Monday, April 18, 2011

Post-weekend Gaming -- five-penny backgammon

[We haven't forgotten about games here at OE. Quite the opposite. I've been working on a post about games of perfect and imperfect information for a while now and it should be going up soon. While I was thinking about the backgammon section of the post, I remembered a variant for math teachers I've been meaning to write up for a few years now.]

FIVE-PENNY BACKGAMMON

Played exactly like traditional backgammon except:

The dice are replaced with five coins;

instead of rolling the dice, each player tosses the five coins using the cup, adds one to the number of heads then repeats the procedure a second time;

the two (h + 1) totals are treated like the results from rolling a pair of dice.

For example, tossing two heads then tossing three would be the same as rolling a three and a four.



PLAYER'S CHOICE

In this variant, the player can choose dice or coins on a turn-by-turn basis.

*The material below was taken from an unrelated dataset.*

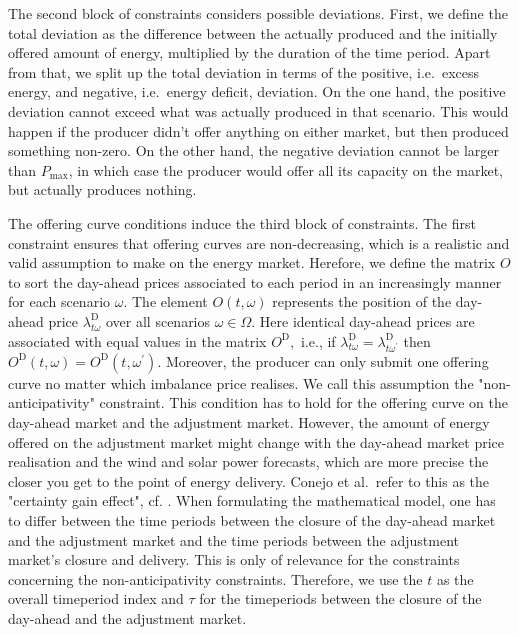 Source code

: The second block of constraints considers possible deviations. First, we define the total deviation as the difference between the actually produced and the initially offered amount of energy, multiplied by the duration of the time period. Apart from that, we split up the total deviation in terms of the positive, i.e.\ excess energy, and negative, i.e.\ energy deficit, deviation. On the one hand, the positive deviation cannot exceed what was actually produced in that scenario. This would happen if the producer didn't offer anything on either market, but then produced something non-zero. On the other hand, the negative deviation cannot be larger than $P_{\max}$, in which case the producer would offer all its capacity on the market, but actually produces nothing. 

The offering curve conditions induce the third block of constraints. The first constraint ensures that offering curves are non-decreasing, which is a realistic and valid assumption to make on the energy market. Herefore, we define the matrix $O$ to sort the day-ahead prices associated to each period in an increasingly manner for each scenario $\omega .$ The element $O(t, \omega)$ represents the position of the day-ahead price $\lambda_{t \omega}^{\mathrm{D}}$ over all scenarios $\omega \in \Omega$. Here identical day-ahead prices are associated with equal values in the matrix $O^{\mathrm{D}},$ i.e., if $\lambda_{t \omega}^{\mathrm{D}}=\lambda_{t \omega^{\prime}}^{\mathrm{D}}$ then $O^{\mathrm{D}}(t, \omega)=O^{\mathrm{D}}\left(t, \omega^{\prime}\right).$ Moreover, the producer can only submit one offering curve no matter which imbalance price realises. We call this assumption the "non-anticipativity" constraint. This condition has to hold for the offering curve on the day-ahead market and the adjustment market. However, the amount of energy offered on the adjustment market might change with the day-ahead market price realisation and the wind and solar power forecasts, which are more precise the closer you get to the point of energy delivery. Conejo et al.\ refer to this as the "certainty gain effect", cf. \cite{Conejo10}. When formulating the mathematical model, one has to differ between the
time periods between the closure of the day-ahead market and the adjustment market and
the time periods between the adjustment market's closure and delivery.  This is only of relevance for the constraints concerning the non-anticipativity constraints. Therefore, we use the $t$ as the overall timeperiod index and $\tau$ for the timeperiods between the closure of the day-ahead and the adjustment market.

FIVE-PENNY BACKGAMMON IN THE CLASSROOM

Though this is largely matter of preference, I would introduce five-penny games well before any kind of formal or semi-formal introduction to the underlying probability theory. This gives the students a chance to become comfortable with these examples before they see them in lectures and it also gives them the opportunity to discover on their own that there's a difference between having the same possible outcomes and having the same probabilities associated with those outcomes.

1 comment:

  1. Cool!

    I dunno if any interesting games have only one die, but if someone needed a simpler place to start, I could imagine that working well.